Poi c’è un’azione importante sullo sport per i ragazzi. Le associazioni sportive viterbesi ci hanno dato disponibilità di accogliere gratuitamente bambini provenienti dalle nostre famiglie, che non potrebbero accedere a scuola calcio o altro”.
Le manca non essere più consigliere?
“Mi manca perché trovo bello che un cittadino si metta al servizio per risolvere i problemi della sua città. L’Emporio Solidale, che oggi dà frutto, nasce da quell’impegno come consigliere. Non mi mancano le perdite di tempo, la politica fatta da interessi di partito e che per cinque anni ho visto con l’amministrazione Michelini e ora rivedo con l’attuale giunta. Assisto alle stesse fasi, agli stessi problemi. Tutti derivati da ministroni politici elettorali che non coltivano un progetto di città ma la vogliono semplicemente conquistare”.
Dopo i risultati regionali il Movimento Cinque Stelle è finito?
“Una forza politica che nelle precedenti regionali aveva il 4% e a distanza di cinque anni arriva al 20 dice delle cose diverse. Racconta la storia di una realtà politica sempre più forte sul territorio. Poi dobbiamo considerare che il voto di suo cambia nei diversi livelli, sul locale va molto sulla persona. Una forza come la nostra che punta al programma, alle idee, viene a trovarsi in difficoltà quando ti trovi davanti accozzaglie di tante liste. Da qui la fatica che facciamo, ma siamo in crescita”.
Perché non c’è un giornale o un programma televisivo in tutta Italia che dici questo?
“Non ci amano, non ci possono vedere. Gli vogliamo togliere il finanziamento pubblico”.

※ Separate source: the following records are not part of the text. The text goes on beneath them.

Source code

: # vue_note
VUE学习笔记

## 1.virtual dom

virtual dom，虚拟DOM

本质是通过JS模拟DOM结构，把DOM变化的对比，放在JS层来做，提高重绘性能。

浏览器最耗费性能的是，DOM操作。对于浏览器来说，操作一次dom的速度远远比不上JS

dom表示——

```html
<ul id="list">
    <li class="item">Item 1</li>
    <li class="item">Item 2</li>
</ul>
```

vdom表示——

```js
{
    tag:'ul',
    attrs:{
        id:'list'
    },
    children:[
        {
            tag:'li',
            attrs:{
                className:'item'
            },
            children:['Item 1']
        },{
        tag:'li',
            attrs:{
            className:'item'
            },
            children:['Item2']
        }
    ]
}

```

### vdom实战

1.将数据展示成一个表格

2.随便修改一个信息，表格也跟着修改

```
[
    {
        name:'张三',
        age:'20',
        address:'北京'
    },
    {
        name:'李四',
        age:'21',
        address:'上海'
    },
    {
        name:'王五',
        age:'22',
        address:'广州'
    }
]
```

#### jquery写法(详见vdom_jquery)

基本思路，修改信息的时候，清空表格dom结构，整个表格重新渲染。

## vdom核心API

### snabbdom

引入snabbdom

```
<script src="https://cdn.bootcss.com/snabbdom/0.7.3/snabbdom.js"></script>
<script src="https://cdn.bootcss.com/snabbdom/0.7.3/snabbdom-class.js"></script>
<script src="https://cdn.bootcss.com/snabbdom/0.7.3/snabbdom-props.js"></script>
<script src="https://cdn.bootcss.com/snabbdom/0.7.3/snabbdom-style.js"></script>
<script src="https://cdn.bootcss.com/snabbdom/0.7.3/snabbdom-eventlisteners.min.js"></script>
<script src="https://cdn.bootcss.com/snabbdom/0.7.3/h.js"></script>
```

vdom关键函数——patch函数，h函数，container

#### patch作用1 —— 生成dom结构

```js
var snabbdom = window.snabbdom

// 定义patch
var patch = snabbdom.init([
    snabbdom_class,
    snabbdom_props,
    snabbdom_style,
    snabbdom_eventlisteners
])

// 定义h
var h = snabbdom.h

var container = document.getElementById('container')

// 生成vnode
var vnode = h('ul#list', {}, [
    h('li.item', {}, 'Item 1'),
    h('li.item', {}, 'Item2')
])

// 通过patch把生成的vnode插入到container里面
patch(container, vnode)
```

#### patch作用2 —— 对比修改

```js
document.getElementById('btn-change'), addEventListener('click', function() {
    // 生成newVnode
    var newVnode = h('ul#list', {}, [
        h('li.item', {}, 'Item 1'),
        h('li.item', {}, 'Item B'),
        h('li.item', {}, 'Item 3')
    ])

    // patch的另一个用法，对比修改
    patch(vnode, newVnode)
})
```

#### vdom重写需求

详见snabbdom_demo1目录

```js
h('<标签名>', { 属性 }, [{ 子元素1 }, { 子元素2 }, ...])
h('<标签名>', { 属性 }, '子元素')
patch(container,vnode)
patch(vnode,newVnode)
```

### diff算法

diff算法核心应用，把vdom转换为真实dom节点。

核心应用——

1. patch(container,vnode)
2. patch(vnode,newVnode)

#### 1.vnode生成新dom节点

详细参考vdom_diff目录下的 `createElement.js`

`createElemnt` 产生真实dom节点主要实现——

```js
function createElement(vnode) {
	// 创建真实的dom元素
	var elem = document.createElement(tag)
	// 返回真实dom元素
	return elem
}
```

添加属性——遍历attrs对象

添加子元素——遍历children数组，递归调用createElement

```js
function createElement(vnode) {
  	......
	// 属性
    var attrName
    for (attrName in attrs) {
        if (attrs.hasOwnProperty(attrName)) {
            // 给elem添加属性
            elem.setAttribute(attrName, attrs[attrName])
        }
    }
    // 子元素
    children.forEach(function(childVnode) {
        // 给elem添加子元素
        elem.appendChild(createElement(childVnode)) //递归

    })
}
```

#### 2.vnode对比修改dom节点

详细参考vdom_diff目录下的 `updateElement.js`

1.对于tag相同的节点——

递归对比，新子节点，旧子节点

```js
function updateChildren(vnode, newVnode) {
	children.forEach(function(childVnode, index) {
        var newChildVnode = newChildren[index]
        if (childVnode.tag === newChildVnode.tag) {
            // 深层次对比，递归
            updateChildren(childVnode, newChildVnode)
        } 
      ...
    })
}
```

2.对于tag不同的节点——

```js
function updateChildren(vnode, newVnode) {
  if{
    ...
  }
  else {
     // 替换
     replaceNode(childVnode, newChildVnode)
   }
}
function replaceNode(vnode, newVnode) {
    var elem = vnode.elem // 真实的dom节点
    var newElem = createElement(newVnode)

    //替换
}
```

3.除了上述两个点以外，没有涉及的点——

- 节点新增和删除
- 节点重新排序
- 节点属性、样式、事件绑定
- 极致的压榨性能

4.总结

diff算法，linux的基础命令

Di Maio e Di Battista, che rapporto c’è?
“C’è un portavoce ed è lui che deve portare avanti l’immagine del Movimento. Di Maio sta facendo un lavoro grandissimo, porta sulle spalle importanti responsabilità. Di Battista sta nell’ombra perché non vuole creare un contrasto”.
Chi piace di più nel vostro mondo tra i due?

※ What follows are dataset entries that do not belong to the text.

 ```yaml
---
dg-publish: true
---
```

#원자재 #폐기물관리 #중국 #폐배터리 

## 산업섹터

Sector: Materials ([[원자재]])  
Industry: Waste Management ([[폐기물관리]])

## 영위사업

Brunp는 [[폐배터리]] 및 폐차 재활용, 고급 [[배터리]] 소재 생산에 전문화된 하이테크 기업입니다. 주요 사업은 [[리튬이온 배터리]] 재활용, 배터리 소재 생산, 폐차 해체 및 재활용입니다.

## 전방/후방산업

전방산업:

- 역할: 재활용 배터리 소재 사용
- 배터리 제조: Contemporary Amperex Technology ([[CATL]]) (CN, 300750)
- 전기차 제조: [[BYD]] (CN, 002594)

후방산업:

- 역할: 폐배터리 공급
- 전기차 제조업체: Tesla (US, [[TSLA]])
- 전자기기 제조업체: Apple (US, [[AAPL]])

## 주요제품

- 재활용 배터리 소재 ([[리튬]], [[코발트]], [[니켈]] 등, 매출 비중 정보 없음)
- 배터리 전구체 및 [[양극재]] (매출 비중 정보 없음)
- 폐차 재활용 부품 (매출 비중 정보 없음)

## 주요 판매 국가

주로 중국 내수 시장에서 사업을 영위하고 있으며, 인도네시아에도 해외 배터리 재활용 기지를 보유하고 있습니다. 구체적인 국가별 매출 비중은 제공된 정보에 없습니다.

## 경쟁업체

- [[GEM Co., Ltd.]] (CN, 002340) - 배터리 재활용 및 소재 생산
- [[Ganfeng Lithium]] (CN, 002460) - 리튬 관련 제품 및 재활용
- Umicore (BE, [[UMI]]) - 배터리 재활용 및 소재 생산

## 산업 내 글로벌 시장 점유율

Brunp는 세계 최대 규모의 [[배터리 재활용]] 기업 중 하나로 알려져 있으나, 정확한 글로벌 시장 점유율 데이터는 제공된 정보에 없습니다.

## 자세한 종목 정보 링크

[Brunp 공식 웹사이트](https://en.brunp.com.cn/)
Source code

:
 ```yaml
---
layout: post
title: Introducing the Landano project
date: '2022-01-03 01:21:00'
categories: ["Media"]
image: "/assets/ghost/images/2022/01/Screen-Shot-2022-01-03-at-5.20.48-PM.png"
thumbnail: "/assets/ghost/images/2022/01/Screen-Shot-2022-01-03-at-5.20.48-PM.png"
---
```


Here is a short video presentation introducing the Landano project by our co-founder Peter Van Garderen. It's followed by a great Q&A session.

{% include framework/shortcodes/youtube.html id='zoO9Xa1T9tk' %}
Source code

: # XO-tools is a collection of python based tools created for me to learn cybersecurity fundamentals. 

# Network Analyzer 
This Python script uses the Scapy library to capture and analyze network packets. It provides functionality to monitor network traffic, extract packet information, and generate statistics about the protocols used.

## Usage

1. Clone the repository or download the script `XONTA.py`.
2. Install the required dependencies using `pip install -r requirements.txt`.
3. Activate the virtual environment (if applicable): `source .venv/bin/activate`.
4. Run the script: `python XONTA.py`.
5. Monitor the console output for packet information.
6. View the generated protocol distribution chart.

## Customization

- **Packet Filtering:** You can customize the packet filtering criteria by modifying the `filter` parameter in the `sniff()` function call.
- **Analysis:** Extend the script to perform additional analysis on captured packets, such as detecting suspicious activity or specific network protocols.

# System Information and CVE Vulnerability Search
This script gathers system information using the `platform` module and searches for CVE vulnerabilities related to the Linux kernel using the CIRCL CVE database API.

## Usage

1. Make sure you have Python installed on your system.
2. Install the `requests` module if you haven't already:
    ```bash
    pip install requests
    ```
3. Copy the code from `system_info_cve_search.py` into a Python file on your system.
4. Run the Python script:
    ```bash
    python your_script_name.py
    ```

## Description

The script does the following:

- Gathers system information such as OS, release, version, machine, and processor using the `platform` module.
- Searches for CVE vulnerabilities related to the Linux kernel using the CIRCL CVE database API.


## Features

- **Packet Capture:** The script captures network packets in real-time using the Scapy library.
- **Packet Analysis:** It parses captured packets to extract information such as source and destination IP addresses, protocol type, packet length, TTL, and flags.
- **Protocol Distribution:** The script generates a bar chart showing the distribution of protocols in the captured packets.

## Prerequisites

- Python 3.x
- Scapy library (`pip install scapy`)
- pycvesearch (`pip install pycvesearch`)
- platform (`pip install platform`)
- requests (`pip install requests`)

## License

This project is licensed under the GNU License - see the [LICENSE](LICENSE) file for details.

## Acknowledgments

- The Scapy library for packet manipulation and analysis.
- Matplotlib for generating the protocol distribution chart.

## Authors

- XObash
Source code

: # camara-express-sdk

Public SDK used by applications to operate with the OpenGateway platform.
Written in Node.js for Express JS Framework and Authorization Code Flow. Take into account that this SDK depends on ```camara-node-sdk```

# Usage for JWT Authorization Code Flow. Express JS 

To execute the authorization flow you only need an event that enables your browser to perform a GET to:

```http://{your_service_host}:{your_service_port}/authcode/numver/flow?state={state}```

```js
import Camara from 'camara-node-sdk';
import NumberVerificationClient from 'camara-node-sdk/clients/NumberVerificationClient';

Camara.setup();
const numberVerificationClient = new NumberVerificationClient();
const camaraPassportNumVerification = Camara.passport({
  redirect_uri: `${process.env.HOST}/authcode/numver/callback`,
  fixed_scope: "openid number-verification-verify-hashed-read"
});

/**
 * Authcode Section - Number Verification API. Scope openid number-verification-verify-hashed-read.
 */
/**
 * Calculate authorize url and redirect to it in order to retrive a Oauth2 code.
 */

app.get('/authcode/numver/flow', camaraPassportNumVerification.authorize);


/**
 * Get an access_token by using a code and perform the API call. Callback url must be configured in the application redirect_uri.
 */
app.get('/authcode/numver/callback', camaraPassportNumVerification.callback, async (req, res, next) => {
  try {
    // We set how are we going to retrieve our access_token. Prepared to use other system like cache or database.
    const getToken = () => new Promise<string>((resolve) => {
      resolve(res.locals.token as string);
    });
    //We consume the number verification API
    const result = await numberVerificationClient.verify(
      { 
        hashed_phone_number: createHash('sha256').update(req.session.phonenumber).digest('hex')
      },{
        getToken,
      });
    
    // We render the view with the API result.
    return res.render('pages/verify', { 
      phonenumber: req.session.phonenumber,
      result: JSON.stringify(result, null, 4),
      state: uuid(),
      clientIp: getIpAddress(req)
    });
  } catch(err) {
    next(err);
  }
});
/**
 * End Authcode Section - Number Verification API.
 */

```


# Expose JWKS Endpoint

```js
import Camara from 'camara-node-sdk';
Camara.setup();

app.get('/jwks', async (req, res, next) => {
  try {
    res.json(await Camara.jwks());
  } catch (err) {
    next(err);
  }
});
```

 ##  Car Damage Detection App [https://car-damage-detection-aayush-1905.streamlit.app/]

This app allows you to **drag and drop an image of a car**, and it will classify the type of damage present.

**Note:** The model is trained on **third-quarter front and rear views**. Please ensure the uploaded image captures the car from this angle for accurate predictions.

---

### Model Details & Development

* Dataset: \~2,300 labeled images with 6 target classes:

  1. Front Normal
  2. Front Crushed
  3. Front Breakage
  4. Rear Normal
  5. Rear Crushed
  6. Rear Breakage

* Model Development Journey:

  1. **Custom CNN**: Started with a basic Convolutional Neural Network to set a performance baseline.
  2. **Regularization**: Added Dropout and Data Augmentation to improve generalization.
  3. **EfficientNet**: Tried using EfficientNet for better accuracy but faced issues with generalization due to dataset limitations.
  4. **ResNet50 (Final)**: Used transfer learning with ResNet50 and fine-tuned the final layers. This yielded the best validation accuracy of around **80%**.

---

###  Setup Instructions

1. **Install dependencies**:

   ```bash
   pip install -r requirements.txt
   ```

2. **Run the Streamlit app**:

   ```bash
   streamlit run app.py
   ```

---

“Dipende dalle persone. Servono “gli arrabbiati” e chi “fa politica”. Forse urlare è più facile, concretizzare il lavoro richiede più impegno e sacrificio”.
Si sta approvando il bilancio, 62 milioni bilancio totale e 59 milioni le spese fisse. Non si può fare niente?

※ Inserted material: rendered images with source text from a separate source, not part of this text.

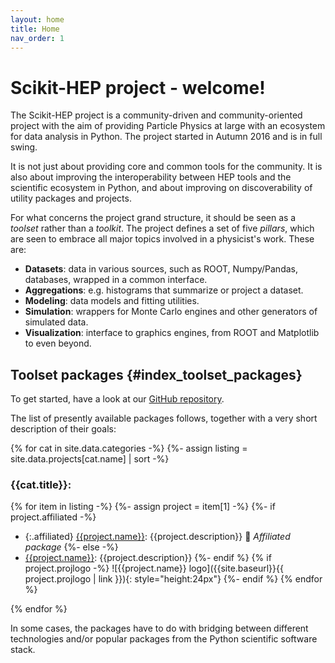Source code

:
 ```yaml
---
layout: home
title: Home
nav_order: 1
---
```


Scikit-HEP project - welcome!
=============================

The Scikit-HEP project is a community-driven and
community-oriented project with the aim of providing Particle Physics at
large with an ecosystem for data analysis in Python. The project started
in Autumn 2016 and is in full swing.

It is not just about providing core and common tools for the community.
It is also about improving the interoperability between HEP tools and
the scientific ecosystem in Python, and about improving on
discoverability of utility packages and projects.

For what concerns the project grand structure, it should be seen as a
*toolset* rather than a *toolkit*. The project defines a set of five
*pillars*, which are seen to embrace all major topics involved in a
physicist\'s work. These are:

- **Datasets**: data in various sources, such as ROOT, Numpy/Pandas,
  databases, wrapped in a common interface.
- **Aggregations**: e.g. histograms that summarize or project a
  dataset.
- **Modeling**: data models and fitting utilities.
- **Simulation**: wrappers for Monte Carlo engines and other
  generators of simulated data.
- **Visualization**: interface to graphics engines, from ROOT and
  Matplotlib to even beyond.

Toolset packages {#index_toolset_packages}
----------------

To get started, have a look at our [GitHub repository][].


The list of presently available packages follows, together with a very
short description of their goals:

{% for cat in site.data.categories -%}
{%- assign listing = site.data.projects[cat.name] | sort -%}
### {{cat.title}}:

{% for item in listing -%}
{%- assign project = item[1] -%}
{%- if project.affiliated -%}
- {:.affiliated} [{{project.name}}]({{project.url}}): {{project.description}} 🤝 *Affiliated package* 
{%- else -%}
- [{{project.name}}]({{project.url}}): {{project.description}}
{%- endif %} {% if project.projlogo -%}
![{{project.name}} logo]({{site.baseurl}}{{ project.projlogo | link }}){: style="height:24px"}
{%- endif %}
{% endfor %}

{% endfor %}

In some cases, the packages have to do with bridging between different
technologies and/or popular packages from the Python scientific software
stack.

[GitHub repository]: https://github.com/scikit-hep/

“Siamo difronte a un bilancio che ha tanti problemi. Pagano errori che arrivano dal passato e da tanti aspetti gestiti male: partecipati, bando dei rifiuti”.
Elezioni europee, che succederà?
“Ci rafforzeremo, stiamo dimostrando di lavorare bene. Abbiamo concretizzato il reddito di cittadinanza, la rivisitazione della Fornero. Le persone ci premieranno”.
L’alleanza di Governo tra Movimento e Lega è replicabile a livello locale?
“No, questa non è un’alleanza ma un contratto. Lega e Movimento Cinque Stelle hanno due nature diverse”.
Liste civiche sul territorio, sono possibili?
“A breve saranno elaborate nuove regole. Liste civiche, se in linea con i nostri pensieri, potranno trovare applicazione”.